BEGIN Provided data
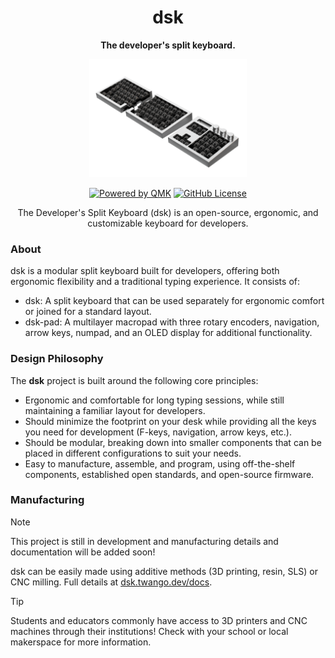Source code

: <div align="center">
  <h1>dsk</h1>
  <p>
    <strong>The developer's split keyboard.</strong></p>
  <div>
    <img src=".github/assets/preview.png" alt="Preview" width="50%"/>
  </div>



</div>


<p align="center">
  <a href="https://qmk.fm/" target="_blank"><img alt="Powered by QMK" src="https://img.shields.io/badge/QMK-333?logo=QMK&label=powered%20by"/></a>
  <a href="https://cern-ohl.web.cern.ch/"><img alt="GitHub License" src="https://img.shields.io/github/license/twangodev/dsk"></a>
</p>

<p align="center">
    The Developer's Split Keyboard (dsk) is an open-source, ergonomic, and customizable keyboard for developers.
</p>

### About

dsk is a modular split keyboard built for developers, offering both ergonomic flexibility and a traditional typing experience. It consists of:

- dsk: A split keyboard that can be used separately for ergonomic comfort or joined for a standard layout.
- dsk-pad: A multilayer macropad with three rotary encoders, navigation, arrow keys, numpad, and an OLED display for additional functionality.

### Design Philosophy

The **dsk** project is built around the following core principles:

- Ergonomic and comfortable for long typing sessions, while still maintaining a familiar layout for developers.
- Should minimize the footprint on your desk while providing all the keys you need for development (F-keys, navigation, arrow keys, etc.).
- Should be modular, breaking down into smaller components that can be placed in different configurations to suit your needs.
- Easy to manufacture, assemble, and program, using off-the-shelf components, established open standards, and open-source firmware.

### Manufacturing

> [!NOTE]  
> This project is still in development and manufacturing details and documentation will be added soon!

dsk can be easily made using additive methods (3D printing, resin, SLS) or CNC milling. Full details at [dsk.twango.dev/docs](https://dsk.twango.dev/docs).

> [!TIP]
> Students and educators commonly have access to 3D printers and CNC machines through their institutions! Check with your school or local makerspace for more information.







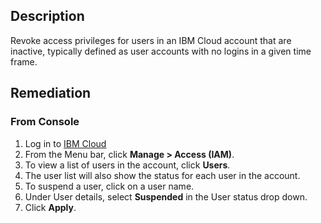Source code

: ## Description

Revoke access privileges for users in an IBM Cloud account that are inactive, typically defined as user accounts with no logins in a given time frame.

## Remediation

### From Console

1. Log in to [IBM Cloud](https://cloud.ibm.com)
2. From the Menu bar, click **Manage > Access (IAM)**.
3. To view a list of users in the account, click **Users**.
4. The user list will also show the status for each user in the account.
5. To suspend a user, click on a user name.
6. Under User details, select **Suspended** in the User status drop down.
7. Click **Apply**.
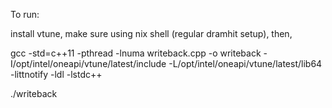 To run:

install vtune,
make sure using nix shell (regular dramhit setup),
then,

gcc -std=c++11 -pthread -lnuma writeback.cpp -o writeback -I/opt/intel/oneapi/vtune/latest/include -L/opt/intel/oneapi/vtune/latest/lib64 -littnotify -ldl -lstdc++

./writeback


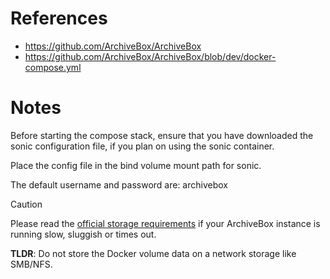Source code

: # References

- https://github.com/ArchiveBox/ArchiveBox
- https://github.com/ArchiveBox/ArchiveBox/blob/dev/docker-compose.yml

# Notes

Before starting the compose stack, ensure that you have downloaded the sonic configuration file, if you plan on using the sonic container. 

Place the config file in the bind volume mount path for sonic.

The default username and password are: archivebox

> [!CAUTION]
> Please read the [official storage requirements](https://github.com/ArchiveBox/ArchiveBox#storage-requirements) if your ArchiveBox instance is running slow, sluggish or times out.
>
> **TLDR**: Do not store the Docker volume data on a network storage like SMB/NFS.
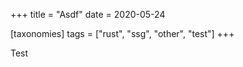 +++
title = "Asdf"
date = 2020-05-24

[taxonomies]
tags = ["rust", "ssg", "other", "test"]
+++

Test
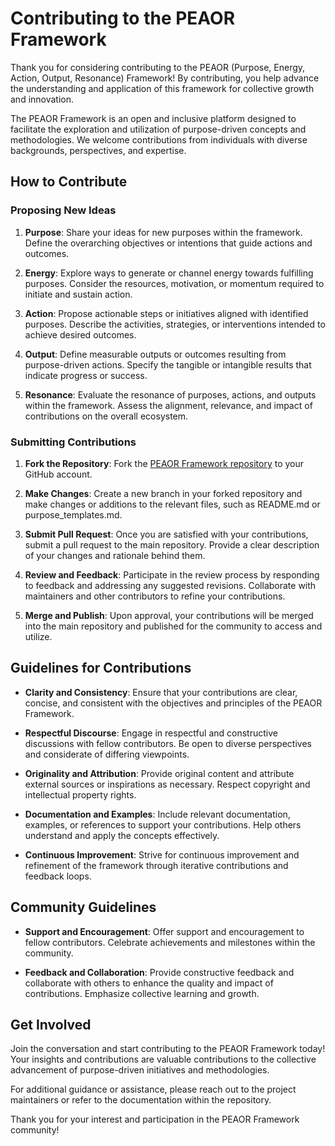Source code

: # Contributing to the PEAOR Framework

Thank you for considering contributing to the PEAOR (Purpose, Energy, Action, Output, Resonance) Framework! By contributing, you help advance the understanding and application of this framework for collective growth and innovation.

The PEAOR Framework is an open and inclusive platform designed to facilitate the exploration and utilization of purpose-driven concepts and methodologies. We welcome contributions from individuals with diverse backgrounds, perspectives, and expertise.

## How to Contribute

### Proposing New Ideas

1. **Purpose**: Share your ideas for new purposes within the framework. Define the overarching objectives or intentions that guide actions and outcomes.

2. **Energy**: Explore ways to generate or channel energy towards fulfilling purposes. Consider the resources, motivation, or momentum required to initiate and sustain action.

3. **Action**: Propose actionable steps or initiatives aligned with identified purposes. Describe the activities, strategies, or interventions intended to achieve desired outcomes.

4. **Output**: Define measurable outputs or outcomes resulting from purpose-driven actions. Specify the tangible or intangible results that indicate progress or success.

5. **Resonance**: Evaluate the resonance of purposes, actions, and outputs within the framework. Assess the alignment, relevance, and impact of contributions on the overall ecosystem.

### Submitting Contributions

1. **Fork the Repository**: Fork the [PEAOR Framework repository](https://github.com/your/repository) to your GitHub account.

2. **Make Changes**: Create a new branch in your forked repository and make changes or additions to the relevant files, such as README.md or purpose_templates.md.

3. **Submit Pull Request**: Once you are satisfied with your contributions, submit a pull request to the main repository. Provide a clear description of your changes and rationale behind them.

4. **Review and Feedback**: Participate in the review process by responding to feedback and addressing any suggested revisions. Collaborate with maintainers and other contributors to refine your contributions.

5. **Merge and Publish**: Upon approval, your contributions will be merged into the main repository and published for the community to access and utilize.

## Guidelines for Contributions

- **Clarity and Consistency**: Ensure that your contributions are clear, concise, and consistent with the objectives and principles of the PEAOR Framework.

- **Respectful Discourse**: Engage in respectful and constructive discussions with fellow contributors. Be open to diverse perspectives and considerate of differing viewpoints.

- **Originality and Attribution**: Provide original content and attribute external sources or inspirations as necessary. Respect copyright and intellectual property rights.

- **Documentation and Examples**: Include relevant documentation, examples, or references to support your contributions. Help others understand and apply the concepts effectively.

- **Continuous Improvement**: Strive for continuous improvement and refinement of the framework through iterative contributions and feedback loops.

## Community Guidelines

- **Support and Encouragement**: Offer support and encouragement to fellow contributors. Celebrate achievements and milestones within the community.

- **Feedback and Collaboration**: Provide constructive feedback and collaborate with others to enhance the quality and impact of contributions. Emphasize collective learning and growth.

## Get Involved

Join the conversation and start contributing to the PEAOR Framework today! Your insights and contributions are valuable contributions to the collective advancement of purpose-driven initiatives and methodologies.

For additional guidance or assistance, please reach out to the project maintainers or refer to the documentation within the repository.

Thank you for your interest and participation in the PEAOR Framework community!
END Provided data
## To do
Among the lines above, tally those containing the string "modular" and give only the result.

## Task solution
2